For decades, US foreign policy in Latin America has been to help corporate interests from here and the internal wealthy elites in countries rich in natural resources to reap great wealth from their power to control those resources and the countries' labor, usually without worrying about environmental damage.

In recent years, presidents Chavez, Lula, Correa and a few others have sought to establish economies that are fair to all their citizens, that address illiteracy and lack of health care, and empower ordinary people -- at the expense of the monied elites. For their efforts, some have been excoriated as "dictators" seeking to remain in office for life, among them Zelaya.

Zelaya's "crime" was to call for a poll asking the people if they wanted to reduce the power now held by the "10 Families" that constitute the elite by changing the constitution the U.S. (John Negroponte?) "helped" Honduras to write.

In Honduras, the 10 Families and the Honduran military (trained in tough tactics at the U.S. School of the Americas in N. Carolina) carried out what was an illegal military coup, no matter what others may choose to call it.

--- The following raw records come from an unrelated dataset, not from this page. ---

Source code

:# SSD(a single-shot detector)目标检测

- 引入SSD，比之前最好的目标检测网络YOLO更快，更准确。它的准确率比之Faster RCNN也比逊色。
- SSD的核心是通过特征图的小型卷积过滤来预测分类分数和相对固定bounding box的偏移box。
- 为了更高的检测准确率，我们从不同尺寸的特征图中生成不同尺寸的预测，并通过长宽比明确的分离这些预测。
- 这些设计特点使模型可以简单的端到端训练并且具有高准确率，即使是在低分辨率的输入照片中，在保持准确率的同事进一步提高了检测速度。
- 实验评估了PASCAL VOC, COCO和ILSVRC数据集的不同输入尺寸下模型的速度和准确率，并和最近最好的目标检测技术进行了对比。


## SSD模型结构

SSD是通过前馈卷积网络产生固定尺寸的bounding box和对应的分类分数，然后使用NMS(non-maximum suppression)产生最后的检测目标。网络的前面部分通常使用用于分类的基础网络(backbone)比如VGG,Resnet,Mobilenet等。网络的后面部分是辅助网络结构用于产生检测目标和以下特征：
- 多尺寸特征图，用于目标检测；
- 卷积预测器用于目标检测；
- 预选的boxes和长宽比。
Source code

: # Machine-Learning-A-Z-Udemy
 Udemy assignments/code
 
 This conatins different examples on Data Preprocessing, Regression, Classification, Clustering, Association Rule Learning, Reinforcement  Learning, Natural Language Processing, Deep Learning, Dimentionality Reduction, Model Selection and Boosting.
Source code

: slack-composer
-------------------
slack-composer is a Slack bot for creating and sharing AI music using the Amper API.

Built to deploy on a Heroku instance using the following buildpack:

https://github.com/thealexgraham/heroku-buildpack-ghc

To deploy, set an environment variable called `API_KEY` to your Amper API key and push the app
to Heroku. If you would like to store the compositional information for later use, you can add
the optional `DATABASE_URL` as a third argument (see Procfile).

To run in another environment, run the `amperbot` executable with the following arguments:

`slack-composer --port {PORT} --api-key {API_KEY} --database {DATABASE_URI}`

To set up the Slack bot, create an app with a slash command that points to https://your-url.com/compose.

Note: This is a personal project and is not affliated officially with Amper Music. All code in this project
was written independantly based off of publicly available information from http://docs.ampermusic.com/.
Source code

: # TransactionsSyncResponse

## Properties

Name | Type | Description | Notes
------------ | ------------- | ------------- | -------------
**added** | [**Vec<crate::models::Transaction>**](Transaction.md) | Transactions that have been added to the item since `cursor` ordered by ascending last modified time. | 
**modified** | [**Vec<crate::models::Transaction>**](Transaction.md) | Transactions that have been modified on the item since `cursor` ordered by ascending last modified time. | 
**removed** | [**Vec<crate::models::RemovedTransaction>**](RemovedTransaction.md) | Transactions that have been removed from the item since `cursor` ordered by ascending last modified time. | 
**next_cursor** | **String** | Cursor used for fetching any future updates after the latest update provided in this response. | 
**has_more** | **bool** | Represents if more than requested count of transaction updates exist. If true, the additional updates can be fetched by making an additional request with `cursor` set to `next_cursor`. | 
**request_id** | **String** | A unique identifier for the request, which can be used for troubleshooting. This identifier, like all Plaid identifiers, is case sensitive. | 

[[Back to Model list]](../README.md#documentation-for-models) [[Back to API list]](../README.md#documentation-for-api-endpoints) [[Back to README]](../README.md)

The U.S. should join Latin America's other democracies in demanding that Micheletti step down immediately in favor of Honduras' democratically elected president.

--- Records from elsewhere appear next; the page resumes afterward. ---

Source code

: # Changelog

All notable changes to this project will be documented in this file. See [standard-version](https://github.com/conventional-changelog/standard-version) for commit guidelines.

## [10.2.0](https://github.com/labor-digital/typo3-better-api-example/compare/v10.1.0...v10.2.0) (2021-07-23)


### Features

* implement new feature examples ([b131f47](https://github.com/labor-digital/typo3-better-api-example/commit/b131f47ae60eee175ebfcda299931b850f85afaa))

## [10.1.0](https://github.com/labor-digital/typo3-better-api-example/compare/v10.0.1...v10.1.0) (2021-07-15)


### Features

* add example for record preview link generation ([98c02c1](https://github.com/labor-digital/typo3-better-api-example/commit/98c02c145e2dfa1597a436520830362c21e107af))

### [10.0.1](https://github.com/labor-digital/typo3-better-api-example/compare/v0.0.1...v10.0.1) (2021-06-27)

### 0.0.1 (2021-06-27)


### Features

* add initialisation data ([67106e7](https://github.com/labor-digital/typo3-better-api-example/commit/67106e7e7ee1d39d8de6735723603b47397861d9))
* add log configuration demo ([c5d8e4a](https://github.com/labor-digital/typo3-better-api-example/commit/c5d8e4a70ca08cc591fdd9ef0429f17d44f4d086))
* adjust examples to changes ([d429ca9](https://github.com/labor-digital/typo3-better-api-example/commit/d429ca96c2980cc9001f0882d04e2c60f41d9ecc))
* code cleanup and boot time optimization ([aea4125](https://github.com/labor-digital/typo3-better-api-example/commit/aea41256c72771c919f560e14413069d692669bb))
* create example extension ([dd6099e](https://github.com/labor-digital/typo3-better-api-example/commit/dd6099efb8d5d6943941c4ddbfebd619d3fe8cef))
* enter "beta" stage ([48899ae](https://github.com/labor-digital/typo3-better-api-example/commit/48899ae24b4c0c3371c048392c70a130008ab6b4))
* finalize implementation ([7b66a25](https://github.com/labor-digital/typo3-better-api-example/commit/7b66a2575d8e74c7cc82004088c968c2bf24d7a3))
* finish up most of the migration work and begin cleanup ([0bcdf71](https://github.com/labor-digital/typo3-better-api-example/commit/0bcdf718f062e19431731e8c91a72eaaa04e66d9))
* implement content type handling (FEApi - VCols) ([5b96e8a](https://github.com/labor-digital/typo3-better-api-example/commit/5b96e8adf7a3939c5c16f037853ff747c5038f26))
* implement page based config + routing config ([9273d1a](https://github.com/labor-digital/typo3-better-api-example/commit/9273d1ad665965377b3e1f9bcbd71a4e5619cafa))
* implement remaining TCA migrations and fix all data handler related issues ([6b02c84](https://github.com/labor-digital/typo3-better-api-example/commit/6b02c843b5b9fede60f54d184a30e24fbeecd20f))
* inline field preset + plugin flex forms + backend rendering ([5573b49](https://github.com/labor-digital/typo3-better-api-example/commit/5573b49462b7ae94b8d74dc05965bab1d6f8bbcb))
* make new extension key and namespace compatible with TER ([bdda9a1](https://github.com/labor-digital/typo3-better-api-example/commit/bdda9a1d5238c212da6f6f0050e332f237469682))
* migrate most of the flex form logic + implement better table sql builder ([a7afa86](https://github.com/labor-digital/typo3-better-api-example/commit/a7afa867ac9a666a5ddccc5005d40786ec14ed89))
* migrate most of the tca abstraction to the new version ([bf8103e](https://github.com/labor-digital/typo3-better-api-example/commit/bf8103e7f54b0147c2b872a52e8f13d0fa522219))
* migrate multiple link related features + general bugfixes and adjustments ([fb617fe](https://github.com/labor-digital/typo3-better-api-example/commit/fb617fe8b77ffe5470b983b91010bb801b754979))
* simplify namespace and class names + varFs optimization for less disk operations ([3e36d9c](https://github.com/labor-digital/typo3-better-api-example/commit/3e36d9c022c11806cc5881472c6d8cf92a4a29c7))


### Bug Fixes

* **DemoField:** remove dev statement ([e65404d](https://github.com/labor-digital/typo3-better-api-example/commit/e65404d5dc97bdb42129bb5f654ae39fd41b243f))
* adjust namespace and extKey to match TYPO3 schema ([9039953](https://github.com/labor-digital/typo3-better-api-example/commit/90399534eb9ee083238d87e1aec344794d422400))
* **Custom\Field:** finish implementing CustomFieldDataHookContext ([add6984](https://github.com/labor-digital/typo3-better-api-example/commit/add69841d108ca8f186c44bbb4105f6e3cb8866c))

I've followed the news from Honduras for over 15 years, primarily on-line, through English language Latin American publications. From where I sit, the current contretemps has little if anything to do with the people of Honduras and everything to do about who gets to hold the reins while business proceeds as usual. Honduras is a country at war with itself, where gangs murder one another and government officials with impunity and police/military personnel murder gang members and those suspected of gang membership with equal immunity. It is a country with no natural resources of note, little in the way of an economy, and even less in the way of health or education for its citizens. It is a nation in which a 16 year-old girl, one of the first in her family to complete her education, takes joy in having a job selling American shoes for 12 hours a day, 6 days a week. Frankly, it doesn't matter who wins this battle. The people will continue to lose.